A student engineer posed as a structural expert for years, signing off on 30 earthquake assessments on buildings, even though she did not even have a degree.
An industry disciplinary committee says Prajna Singh’s deceit was “alarming”.
Her deceit included using a chartered professional engineer’s registration number without their knowledge.
Read the full Disciplinary Committee decision on Prajna Singh.
The two unidentified firms she worked for since 2015 in Auckland believed she was qualified.
She was exposed by an anonymous tip-off in 2019.
A Facebook post shows Prajna Singh in December 2015 as “Senior Structural Engineer, managed Santa’s installation on the Farmers Building at the corner of Queen and Victoria Streets in Auckland’s CBD”.
The Engineering New Zealand committee has fined her the maximum possible of $5000. She has also been convicted in court on 38 dishonesty charges.
Singh subsequently obtained an engineering degree and told the committee her dream is to become a chartered professional engineer, like she had pretended to be.
She told the committee she worked in a very busy team at the second company and when she was asked to complete seismic assessment work for a building consent authority, the directors assumed she was “a chartered member” and so she signed 32 of the 38 documents as if she was a CPEng.
She told the committee the firm’s investigation “did not find mistakes which were grossly negligent or incompetent or which would lead to a risk of harm to the public”.
“Ms Singh said there are many industry practice checks in place, such as internal and external peer review mechanisms, which were there as a safety net to ensure mistakes were mitigated,” its findings out today said.
“We agree with Engineering New Zealand that this is an extraordinary statement to make.
“Even if Ms Singh could have conceivably considered she could rely on her work being checked by others, at the time the work was carried out, she did not even have a Bachelor of Engineering degree … She has continually through this process diminished her own responsibility.”
It ordered her to pay about $11,000 in costs for the investigation.
It quoted her saying this “is a grave mistake and a gross error in my judgment.
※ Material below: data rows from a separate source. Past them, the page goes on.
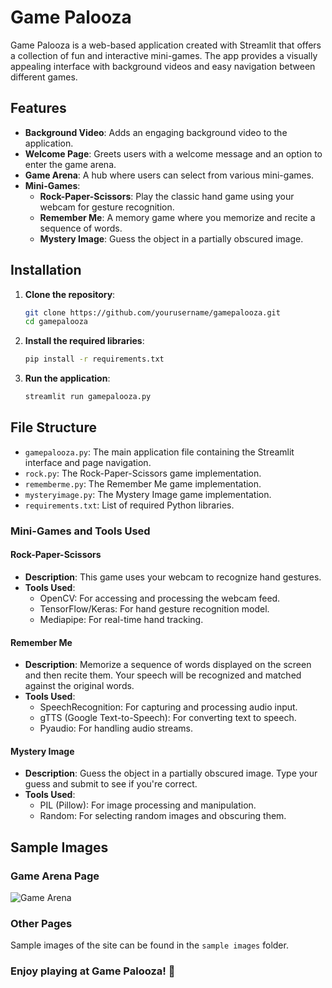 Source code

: # Game Palooza

Game Palooza is a web-based application created with Streamlit that offers a collection of fun and interactive mini-games. The app provides a visually appealing interface with background videos and easy navigation between different games.

## Features

- **Background Video**: Adds an engaging background video to the application.
- **Welcome Page**: Greets users with a welcome message and an option to enter the game arena.
- **Game Arena**: A hub where users can select from various mini-games.
- **Mini-Games**:
  - **Rock-Paper-Scissors**: Play the classic hand game using your webcam for gesture recognition.
  - **Remember Me**: A memory game where you memorize and recite a sequence of words.
  - **Mystery Image**: Guess the object in a partially obscured image.

## Installation

1. **Clone the repository**:
   ```bash
   git clone https://github.com/yourusername/gamepalooza.git
   cd gamepalooza
   ```

2. **Install the required libraries**:
   ```bash
   pip install -r requirements.txt
   ```

3. **Run the application**:
   ```bash
   streamlit run gamepalooza.py
   ```

## File Structure

- `gamepalooza.py`: The main application file containing the Streamlit interface and page navigation.
- `rock.py`: The Rock-Paper-Scissors game implementation.
- `rememberme.py`: The Remember Me game implementation.
- `mysteryimage.py`: The Mystery Image game implementation.
- `requirements.txt`: List of required Python libraries.


### Mini-Games and Tools Used

#### Rock-Paper-Scissors

- **Description**: This game uses your webcam to recognize hand gestures.
- **Tools Used**:
  - OpenCV: For accessing and processing the webcam feed.
  - TensorFlow/Keras: For hand gesture recognition model.
  - Mediapipe: For real-time hand tracking.

#### Remember Me

- **Description**: Memorize a sequence of words displayed on the screen and then recite them. Your speech will be recognized and matched against the original words.
- **Tools Used**:
  - SpeechRecognition: For capturing and processing audio input.
  - gTTS (Google Text-to-Speech): For converting text to speech.
  - Pyaudio: For handling audio streams.

#### Mystery Image

- **Description**: Guess the object in a partially obscured image. Type your guess and submit to see if you're correct.
- **Tools Used**:
  - PIL (Pillow): For image processing and manipulation.
  - Random: For selecting random images and obscuring them.

## Sample Images

### Game Arena Page
![Game Arena]([sample_pictures/welcome_page.png](https://github.com/GOURIKP/Game-Palooza/blob/main/sample%20images/sampleimage1.png))

### Other Pages
Sample images of the site can be found in the `sample images` folder.

### Enjoy playing at Game Palooza! 👾
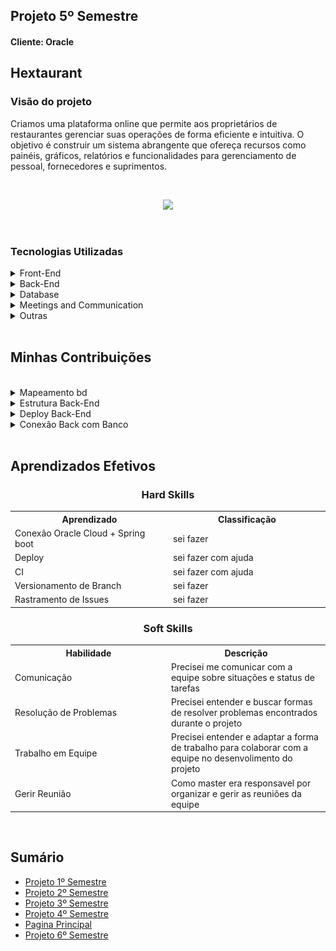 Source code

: <h2>Projeto 5º Semestre</h2>
<h4>Cliente: Oracle</h4>

<h2>Hextaurant</h2>

<h3>Visão do projeto</h3>

<p>Criamos uma plataforma online que permite aos proprietários de restaurantes gerenciar suas operações de forma eficiente e intuitiva. O objetivo é construir um sistema abrangente que ofereça recursos como painéis, gráficos, relatórios e funcionalidades para gerenciamento de pessoal, fornecedores e suprimentos.</p>

<br>

<p align="center">
  <img src="https://github.com/GroupHextech/HEXTECH-API5sem/blob/main/doc/Mockup/Project%20in%20Operation/ProjectOperationSprint4.gif" width="">
</p>

<br>

<h3>Tecnologias Utilizadas</h3>

<details>
<summary>Front-End</summary>

* [vue](https://vuejs.org/)
* [HTML](https://www.w3schools.com/html/)
* [CSS](https://www.w3schools.com/css/)

</details>

<details>
<summary>Back-End</summary>

- [Java](https://www.java.com/pt-BR/?msclkid=7faa842eb8f811ecab39772d4c1ae90b)

- [Spring boot](https://spring.io/projects/spring-boot)

</details>

<details>
<summary>Database</summary>

- [Oracle Autonomous Database](https://www.oracle.com/autonomous-database/)
</details>

<details>
<summary>Meetings and Communication</summary>

- [Discord](https://discord.com/?msclkid=b4f5af84b8f811ecbd81c127a0ae68a7)
- [Whatsapp](https://www.whatsapp.com/)
- [Slack](https://slack.com/intl/pt-br/?msclkid=c00e628eb8f811ecaef374bb86d7f056)
</details>


<details>
    <summary>Outras</summary>

- [GitHub](https://github.com/)
- [Git](https://github.com/)
</details>

<br>


<h2>Minhas Contribuições</h2>
<br>

<details>
    <summary>Mapeamento bd</summary>
Contribui com a estrutura do nosso banco, com a padronização de nomes e sugestões para organização das tabelas.

<p align="center">
      <img src="https://github.com/AugustoTSantos/PortifolioApis/blob/main/5Semestre/imagens/logico_4sp.png" width="100%" height="100%">
</p>

</details>

<details>
    <summary>Estrutura Back-End</summary>
Nosso back-end foi feito em java spring boot e fiqeu responsavel pela estrutura e desenvolvimento.

<p align="center">
      <img src="https://github.com/AugustoTSantos/PortifolioApis/blob/main/5Semestre/imagens/estrutura.png" width="100%" height="100%">
</p>

</details>

<details>
    <summary>Deploy Back-End</summary>
Nesse semestre aprendememos e implementamos técnicas de devops, uma das minhas implementações foi o deploy abaixo feito com git actions, onde toda vez que pull era feito para branch main ele garantia que não havia erros e buildava a nova versão em um servidor web.

```
name: Deploy
on:
  pull_request:
    branches:
      - main
    types: [closed]
jobs:
  build:
    name: Build
    if: ${{ github.event.pull_request.merged }}
    runs-on: ubuntu-latest
    steps: 
    - name: Checkout code
      uses: actions/checkout@v2

    - name: SSH and Deploy
      uses: appleboy/ssh-action@master
      with:
        host: ${{ secrets.SSH_HOST }}
        username: ${{ secrets.SSH_USER }}
        key: ${{ secrets.SSH_KEY }}
        script: |
          cd /home/opc
          sh start_app.sh 
          cd /home/opc/api5-backend/cloudKitchen
          git checkout main
          git pull origin main
          mvn clean package
          cd target
          nohup java -jar cloudKitchen-0.0.1-SNAPSHOT.jar > application.log 2>&1 &
```

</details>

<details>
    <summary>Conexão Back com Banco</summary>
Nosso oracle estava hospedado na oracle cloud, então alguns passos precisam ser tomados para sua utilização na aplicação.

1 - baixar wallet

2 - escrever conexão
```
spring.datasource.driver-class-name=oracle.jdbc.OracleDriver
spring.datasource.url=jdbc:oracle:thin:@dcn3qawhewq5s68p_high?TNS_ADMIN=./wallet
spring.datasource.username=ADMIN
spring.datasource.password=Hextechapi5bd
spring.jpa.database-platform=org.hibernate.dialect.Oracle12cDialect

##Logging properties for UCP
#logging.level.root=trace
#logging.file.name=logs.log
#logging.level.oracle.ucp=trace
server.port = 8080

##Hibernate ddl auto (create, create-drop, validate, update)
spring.jpa.hibernate.ddl-auto = validate
```

</details>

<br>

<h2>Aprendizados Efetivos</h2>

<h3 align="center"> Hard Skills </h3>

<table align="center">
    <tr>
      <th width="300px">Aprendizado</th>
      <th width="300px">Classificação</th>
    </tr>
    <tr>
      <td>Conexão Oracle Cloud + Spring boot</td>
      <td>sei fazer</td>
    </tr>
    <tr>
      <td>Deploy</td>
      <td>sei fazer com ajuda</td>
    </tr>
    <tr>
      <td>CI</td>
      <td>sei fazer com ajuda</td>
    </tr>
     <tr>
      <td>Versionamento de Branch</td>
      <td>sei fazer</td>
    </tr>
    <tr>
      <td>Rastramento de Issues</td>
      <td>sei fazer</td>
    </tr>
</table>

<h3 align="center"> Soft Skills </h3>

<table align="center">
    <tr>
      <th width="300px">Habilidade</th>
      <th width="300px">Descrição</th>
    </tr>
    <tr>
      <td>Comunicação</td>
      <td>Precisei me comunicar com a equipe sobre situações e status de tarefas</td>
    </tr>
    <tr>
      <td>Resolução de Problemas</td>
      <td>Precisei entender e buscar formas de resolver problemas encontrados durante o projeto</td>
    </tr>
    <tr>
      <td>Trabalho em Equipe</td>
      <td>Precisei entender e adaptar a forma de trabalho para colaborar com a equipe no desenvolimento do projeto</td>
    </tr>
    <tr>
      <td>Gerir Reunião</td>
      <td>Como master era responsavel por organizar e gerir as reuniões da equipe</td>
    </tr>
</table>

<br>

<h2>Sumário</h2>

* [Projeto 1º Semestre](https://github.com/AugustoTSantos/PortifolioApis/tree/main/1Semestre)
* [Projeto 2º Semestre](https://github.com/AugustoTSantos/PortifolioApis/tree/main/2Semestre)
* [Projeto 3º Semestre](https://github.com/AugustoTSantos/PortifolioApis/tree/main/3Semestre)
* [Projeto 4º Semestre](https://github.com/AugustoTSantos/PortifolioApis/tree/main/4Semestre)
* [Pagina Principal](https://github.com/AugustoTSantos/PortifolioApis/blob/main/README.md)
* [Projeto 6º Semestre](https://github.com/AugustoTSantos/PortifolioApis/tree/main/6Semestre)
I have never conducted myself in this way and I am ashamed of this step that I have taken. I have apologised on numerous occasions and accept my wrongdoing.”
Singh said becoming a CPEng registered engineer remained a “personal and professional goal”.
“I lost my way once, but it is something that I will intentionally never let happen again,” the findings quoted her as saying.
Companies Office records show Prajna Singh incorporating an engineering company in March this year.
A Linkedin page lists Prajna Singh as an engineer providing structural engineering consulting and design services.
The regulation regime is loose and unable to prevent a sanctioned engineer from practising.